:: PROBLEM REQUIREMENTS ::
Look for the word "list" in the material below. Copy each line that has it.

:: MATERIAL FOR THIS EXERCISE ::
================

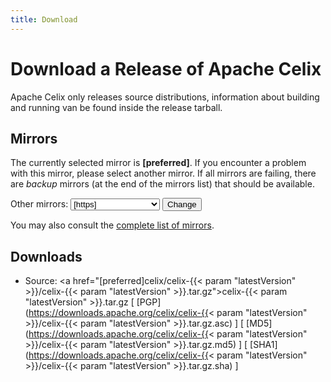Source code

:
 ```yaml
---
title: Download
---
```


# Download a Release of Apache Celix

Apache Celix only releases source distributions, information about building and running van be found inside the release tarball.

## Mirrors

The currently selected mirror is **[preferred]**. If you encounter a problem with this mirror, please select another mirror. If all mirrors are failing, there are *backup* 
mirrors (at the end of the mirrors list) that should be available. 
<form action="[location]" method="get" id="SelectMirror">
    Other mirrors:
    <select name="Preferred">
        [if-any https]
        [for https]
        <option value="[https]">[https]</option>
        [end]
        [end]
        [if-any http]
        [for http]
        <option value="[http]">[http]</option>
        [end]
        [end]
        [if-any ftp]
        [for ftp]<option value="[ftp]">[ftp]</option>
        [end]
        [end]
        [if-any backup]
        [for backup]<option value="[backup]">\[backup\] \(backup\)</option>
        [end]
        [end]
    </select>
    <input type="submit" value="Change" />
</form>

You may also consult the [complete list of mirrors](https://www.apache.org/mirrors/).

## Downloads

- Source: <a href="[preferred]celix/celix-{{< param "latestVersion" >}}/celix-{{< param "latestVersion" >}}.tar.gz">celix-{{< param "latestVersion" >}}.tar.gz</a> 
[ [PGP](https://downloads.apache.org/celix/celix-{{< param "latestVersion" >}}/celix-{{< param "latestVersion" >}}.tar.gz.asc) ] [
[MD5](https://downloads.apache.org/celix/celix-{{< param "latestVersion" >}}/celix-{{< param "latestVersion" >}}.tar.gz.md5) ] [
[SHA1](https://downloads.apache.org/celix/celix-{{< param "latestVersion" >}}/celix-{{< param "latestVersion" >}}.tar.gz.sha) ]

================

:: SOLUTION FOR THIS PROBLEM ::
mirrors (at the end of the mirrors list) that should be available. 
You may also consult the [complete list of mirrors](https://www.apache.org/mirrors/).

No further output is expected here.